Since late last year, I’ve been conducting workshops with peer advisory groups across the country, working with CEOs, small business owners, and other senior leaders. During these workshops, I essentially facilitate a group self-evaluation using the five factors from The Power of Peers: How the Company You Keep Drives Leadership, Growth & Success. From there, we develop an action plan for driving even higher group performance. (I also encourage the group members to facilitate a very similar exercise with the teams back at their companies).
The five factors or conditions we found to be common to high performing groups and teams include: 1) selecting the right people, 2) having an environment of mutual respect and trust (one that makes personal vulnerability possible), 3) fostering valuable group/team interaction, 4) inspiring a belief in the power of peer-to-peer accountability, and 5) having servant leadership that cultivates the other four factors.
When it comes to peer advisory groups, members typically score “the group” high when it comes to creating and sustaining an environment of mutual respect and trust. They understand that without it, nothing else in possible. What some members admit, however, in a moment of self-reflection, is that just because the water is warm and inviting, doesn’t mean they aren’t more comfortable in the shallow end of the pool.

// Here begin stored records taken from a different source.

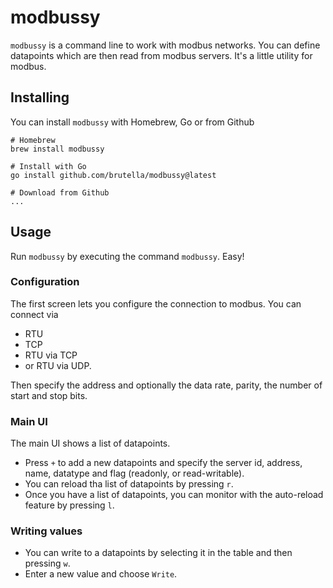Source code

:# modbussy

`modbussy` is a command line to work with modbus networks. You can define datapoints which are then read from modbus servers. It's a little utility for modbus.

## Installing

You can install `modbussy` with Homebrew, Go or from Github

```shell
# Homebrew
brew install modbussy

# Install with Go
go install github.com/brutella/modbussy@latest

# Download from Github
...
```

## Usage

Run `modbussy` by executing the command `modbussy`. Easy!

### Configuration

The first screen lets you configure the connection to modbus. You can connect via 
- RTU
- TCP
- RTU via TCP
- or RTU via UDP.

Then specify the address and optionally the data rate, parity, the number of start and stop bits.

### Main UI

The main UI shows a list of datapoints. 
- Press `+` to add a new datapoints and specify the server id, address, name, datatype and flag (readonly, or read-writable).
- You can reload tha list of datapoints by pressing `r`.
- Once you have a list of datapoints, you can monitor with the auto-reload feature by pressing `l`.

### Writing values
- You can write to a datapoints by selecting it in the table and then pressing `w`.
- Enter a new value and choose `Write`.
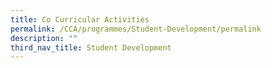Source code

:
 ```yaml
---
title: Co Curricular Activities
permalink: /CCA/programmes/Student-Development/permalink
description: ""
third_nav_title: Student Development
---
```



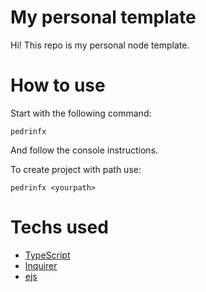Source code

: # My personal template
Hi! This repo is my personal node template.

# How to use
Start with the following command:
```
pedrinfx
```
And follow the console instructions.

To create project with path use:
```
pedrinfx <yourpath>
```

# Techs used
 - [TypeScript](https://www.typescriptlang.org/)
 - [Inquirer](https://www.npmjs.com/package/inquirer)
 - [ejs](https://www.npmjs.com/package/ejs)
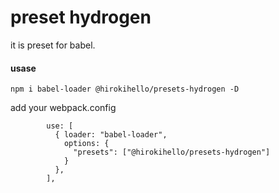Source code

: # preset hydrogen

it is preset for babel.

#### usase

```
npm i babel-loader @hirokihello/presets-hydrogen -D
```

add your webpack.config

```
        use: [
          { loader: "babel-loader",
            options: {
              "presets": ["@hirokihello/presets-hydrogen"]
            }
          },
        ],
```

For those members, I would say three things:
1) Cut yourself a break. At least you’re in the pool. At least you’re part of a peer advisory group and on the path toward going deeper.
2) Growing as a leader and as a person involves stepping outside your comfort zone once in awhile.
3) Take it one step at a time. Challenge yourself to reveal a little bit more of who you are during each and every meeting. Follow the lead of those who are more comfortable talking about sensitive issues and see the value they receive from having deep exchanges versus surface ones. Notice how much easier it is to identify the root cause of a challenge when someone is being completely open in describing it.
Stand alone in the shallow end and you’re far more likely to drown there than if you go to the deep end. Why? Because your members are in the deep end waiting for you, and they would never let that happen.